1

My understanding is that the cost function is not really part of the calculation of coefficients in OLS, which can be derived in close form. However, it comes into play when regularization is introduced.

Differentiating the cost function with respect to the estimated coefficients is the method.

The cost function would be generally expressed as:

$$J(\hat \beta)= (y - {\bf X}\hat \beta)^T(y- {\bf{X} \hat \beta})= \displaystyle \sum_{i=1}^n (y_i - x_i^T\hat \beta)^2= \sum_{i=1}^n(y_i - \hat y_i)^2$$

Expanding the quadratic in matrix notation:

$$J(\hat \beta)= (y - {\bf X}\hat \beta)^T(y- {{\bf X} \hat \beta})= y^Ty + \color{blue}{\hat \beta^T\,X^TX\,\hat \beta} - 2y^TX\hat \beta$$

The term in blue is the only non-scalar term remaining, and I presume that if setting the equation equal to zero to calculate the coefficients with a minimum cost function has to work, $\color{blue}{\hat \beta^T\,X^TX\,\hat \beta}$ must be positive definite. I know that $\color{blue}{X^TX}$ is positive semidefinite. But if all the above statements are correct, how can we proof that $\color{blue}{\hat \beta^T\,X^TX\,\hat \beta}$ is positive definite?

Antoni Parellada
  • 23,430
  • 15
  • 100
  • 197
  • Several comments: $\beta^TX^TX\beta$ is a scalar! It's also a positive semi-definite 1x1 matrix. One way to see that is $\beta^TX^TX\beta = (X\beta)^T(X\beta)$, and a matrix (in this case $X\beta$) times its transpose is positive semi-definite. I really don't understand your comment "My understanding is that the cost function is not really part of the calculation of coefficients in OLS, which can be derived in close form. However, it comes into play when regularization is introduced". – Matthew Gunn Aug 19 '16 at 14:32
  • @MatthewGunn Yes, it is tentative, and I would appreciate your clarification. The thought is that you don't need to optimize a cost function with gradient descent (for example) when looking for the coefficients in OLS, it's simply $\hat \beta = (X^TX)^{-1}X^Ty$. Isn't that true? – Antoni Parellada Aug 19 '16 at 14:37
  • (1) As you know, $J$ is merely a compact way to write "sum of squares." The sum of squares of numbers is zero if and only if all the numbers are zero.
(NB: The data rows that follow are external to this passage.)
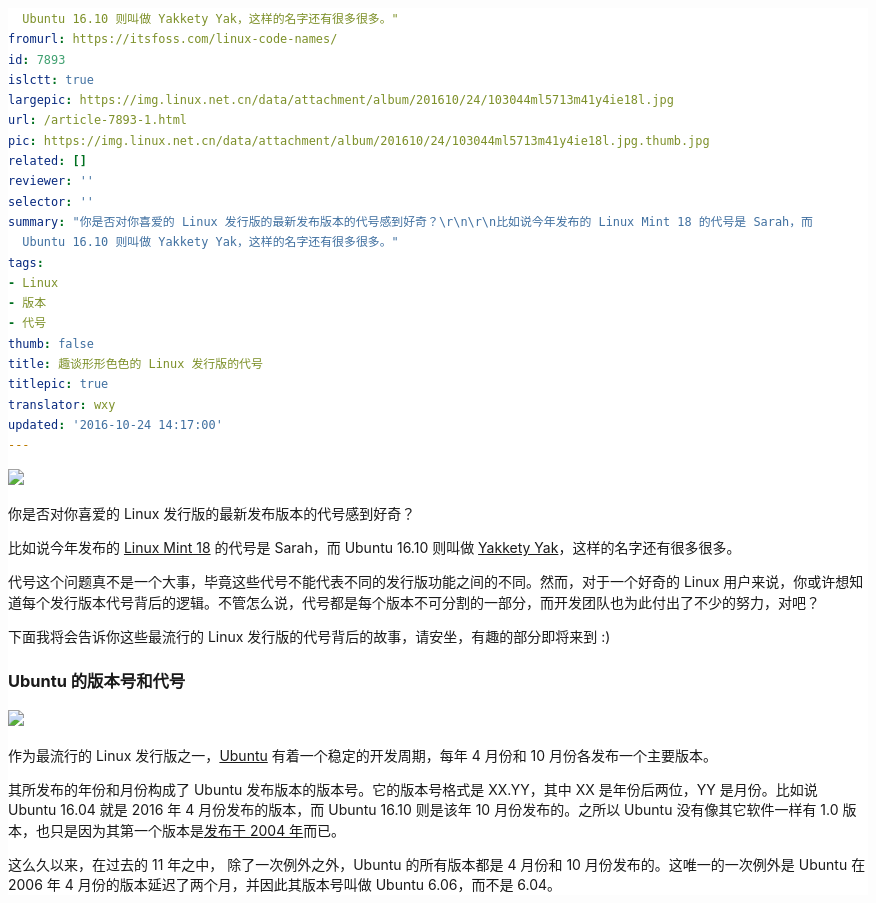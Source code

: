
 ```yaml
  Ubuntu 16.10 则叫做 Yakkety Yak，这样的名字还有很多很多。"
fromurl: https://itsfoss.com/linux-code-names/
id: 7893
islctt: true
largepic: https://img.linux.net.cn/data/attachment/album/201610/24/103044ml5713m41y4ie18l.jpg
url: /article-7893-1.html
pic: https://img.linux.net.cn/data/attachment/album/201610/24/103044ml5713m41y4ie18l.jpg.thumb.jpg
related: []
reviewer: ''
selector: ''
summary: "你是否对你喜爱的 Linux 发行版的最新发布版本的代号感到好奇？\r\n\r\n比如说今年发布的 Linux Mint 18 的代号是 Sarah，而
  Ubuntu 16.10 则叫做 Yakkety Yak，这样的名字还有很多很多。"
tags:
- Linux
- 版本
- 代号
thumb: false
title: 趣谈形形色色的 Linux 发行版的代号
titlepic: true
translator: wxy
updated: '2016-10-24 14:17:00'
---
```


![](https://img.linux.net.cn/data/attachment/album/201610/24/103044ml5713m41y4ie18l.jpg)


你是否对你喜爱的 Linux 发行版的最新发布版本的代号感到好奇？


比如说今年发布的 [Linux Mint 18](/article-7529-1.html) 的代号是 Sarah，而 Ubuntu 16.10 则叫做 [Yakkety Yak](/article-7862-1.html "Ubuntu 16.10 Yakkety Yak 正式发布")，这样的名字还有很多很多。


代号这个问题真不是一个大事，毕竟这些代号不能代表不同的发行版功能之间的不同。然而，对于一个好奇的 Linux 用户来说，你或许想知道每个发行版本代号背后的逻辑。不管怎么说，代号都是每个版本不可分割的一部分，而开发团队也为此付出了不少的努力，对吧？


下面我将会告诉你这些最流行的 Linux 发行版的代号背后的故事，请安坐，有趣的部分即将来到 :)


### Ubuntu 的版本号和代号


![](https://img.linux.net.cn/data/attachment/album/201610/24/103105ossyfliilbzkuigb.jpg)


作为最流行的 Linux 发行版之一，[Ubuntu](http://www.ubuntu.com/) 有着一个稳定的开发周期，每年 4 月份和 10 月份各发布一个主要版本。


其所发布的年份和月份构成了 Ubuntu 发布版本的版本号。它的版本号格式是 XX.YY，其中 XX 是年份后两位，YY 是月份。比如说 Ubuntu 16.04 就是 2016 年 4 月份发布的版本，而 Ubuntu 16.10 则是该年 10 月份发布的。之所以 Ubuntu 没有像其它软件一样有 1.0 版本，也只是因为其第一个版本是[发布于 2004 年](https://lists.ubuntu.com/archives/ubuntu-announce/2004-October/000003.html)而已。


这么久以来，在过去的 11 年之中， 除了一次例外之外，Ubuntu 的所有版本都是 4 月份和 10 月份发布的。这唯一的一次例外是 Ubuntu 在 2006 年 4 月份的版本延迟了两个月，并因此其版本号叫做 Ubuntu 6.06，而不是 6.04。
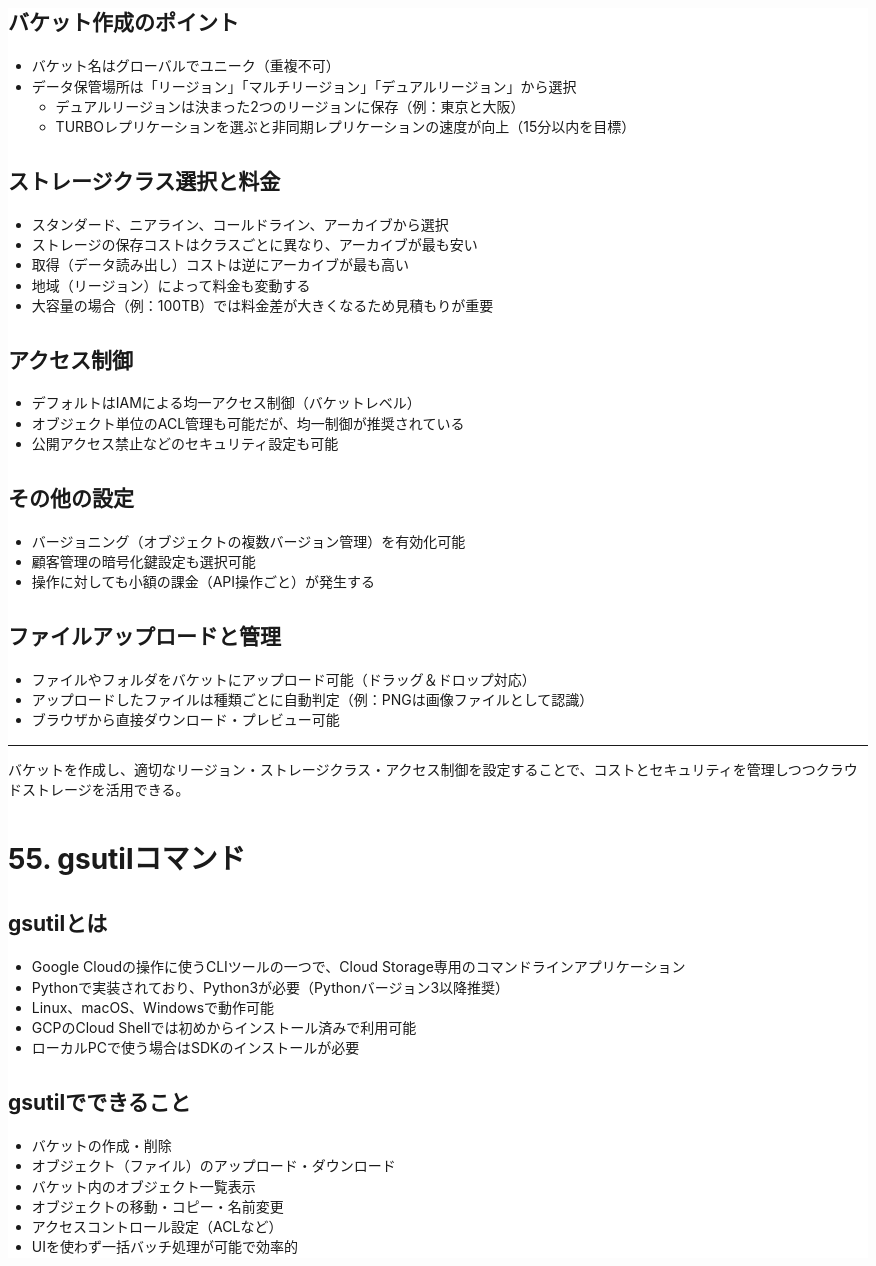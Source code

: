 ## バケット作成のポイント
- バケット名はグローバルでユニーク（重複不可）
- データ保管場所は「リージョン」「マルチリージョン」「デュアルリージョン」から選択
  - デュアルリージョンは決まった2つのリージョンに保存（例：東京と大阪）
  - TURBOレプリケーションを選ぶと非同期レプリケーションの速度が向上（15分以内を目標）

## ストレージクラス選択と料金
- スタンダード、ニアライン、コールドライン、アーカイブから選択
- ストレージの保存コストはクラスごとに異なり、アーカイブが最も安い
- 取得（データ読み出し）コストは逆にアーカイブが最も高い
- 地域（リージョン）によって料金も変動する
- 大容量の場合（例：100TB）では料金差が大きくなるため見積もりが重要

## アクセス制御
- デフォルトはIAMによる均一アクセス制御（バケットレベル）
- オブジェクト単位のACL管理も可能だが、均一制御が推奨されている
- 公開アクセス禁止などのセキュリティ設定も可能

## その他の設定
- バージョニング（オブジェクトの複数バージョン管理）を有効化可能
- 顧客管理の暗号化鍵設定も選択可能
- 操作に対しても小額の課金（API操作ごと）が発生する

## ファイルアップロードと管理
- ファイルやフォルダをバケットにアップロード可能（ドラッグ＆ドロップ対応）
- アップロードしたファイルは種類ごとに自動判定（例：PNGは画像ファイルとして認識）
- ブラウザから直接ダウンロード・プレビュー可能

---

バケットを作成し、適切なリージョン・ストレージクラス・アクセス制御を設定することで、コストとセキュリティを管理しつつクラウドストレージを活用できる。

# 55. gsutilコマンド

## gsutilとは
- Google Cloudの操作に使うCLIツールの一つで、Cloud Storage専用のコマンドラインアプリケーション
- Pythonで実装されており、Python3が必要（Pythonバージョン3以降推奨）
- Linux、macOS、Windowsで動作可能
- GCPのCloud Shellでは初めからインストール済みで利用可能
- ローカルPCで使う場合はSDKのインストールが必要

## gsutilでできること
- バケットの作成・削除
- オブジェクト（ファイル）のアップロード・ダウンロード
- バケット内のオブジェクト一覧表示
- オブジェクトの移動・コピー・名前変更
- アクセスコントロール設定（ACLなど）
- UIを使わず一括バッチ処理が可能で効率的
Note, though, that $J$ is not a quadratic form in $\hat\beta$, so the usual meaning of "positive definite" does not apply. (2) The blue expression is a *number*. Strictly speaking, then, (a) it has to be viewed as a $1\times 1$ matrix for "positive definite" to make any sense and (b) it will be positive definite if and only if that number is positive. That's not always the case: the value could be zero. What are you actually asking, then? – whuber Aug 19 '16 at 14:38
  • 1
    @whuber I think the question is more than solved after your comments. Frankly, I didn't realize that the expression in blue resolved itself into a scalar. – Antoni Parellada Aug 19 '16 at 14:41
  • @AntoniParellada The solution to unconstrained minimization of the sum of squares can be expressed as the solution to the linear system $(X^TX) \hat{\beta} = (X^Ty)$. You're right that there's generally no need for iterative, numerical optimization routines (but there is a need for a solver of linear systems). The cost function still matters though because that's how $\hat{\beta} = (X^TX)^{-1}X^Ty$ was derived! (eg. see http://stats.stackexchange.com/a/186289/97925). – Matthew Gunn Aug 19 '16 at 14:49
  • @MatthewGunn Do you mean that as a historical fact? Because [it can be derived geometrically](http://rinterested.github.io/statistics/OLS_linear_algebra.html) since $\left(\mathbf{X^TX}\right)^{-1} \, \mathbf{X}^T$ is the projection matrix of $y$ on the column space of $X$. – Antoni Parellada Aug 19 '16 at 14:54
  • @AntoniParellada Yes, that's an equivalent way to look at it when you define the inner product as $\langle \mathbf{x}, \mathbf{y} \rangle = \mathbf{x}^T \mathbf{y}$. The inner product of the residual vector with itself (i.e. sum of squares) is minimized when the residual vector is orthogonal to the column space of $X$, which is equivalent to $\hat{y}$ being the projection of $y$ onto the column space of $X$. The projection way of thinking about ordinary least squares regression is probably the most useful. – Matthew Gunn Aug 19 '16 at 15:21

1 Answers1

3

Since $X\,\hat{\beta}$ is a vector, $\hat \beta^T\,X^TX\,\hat \beta$ is just $||X\,\hat{\beta}||_2^2$, a scalar, for which 'positive definite' means 'positive'. And it is positive iff $X\,\hat{\beta}\neq \mathbf{0}$. But nothing prevents $X\,\hat{\beta}$ from being $\mathbf{0}$ -- it's possible that $\hat{\beta}=\mathbf{0}$.

Juho Kokkala
  • 7,463
  • 4
  • 27
  • 46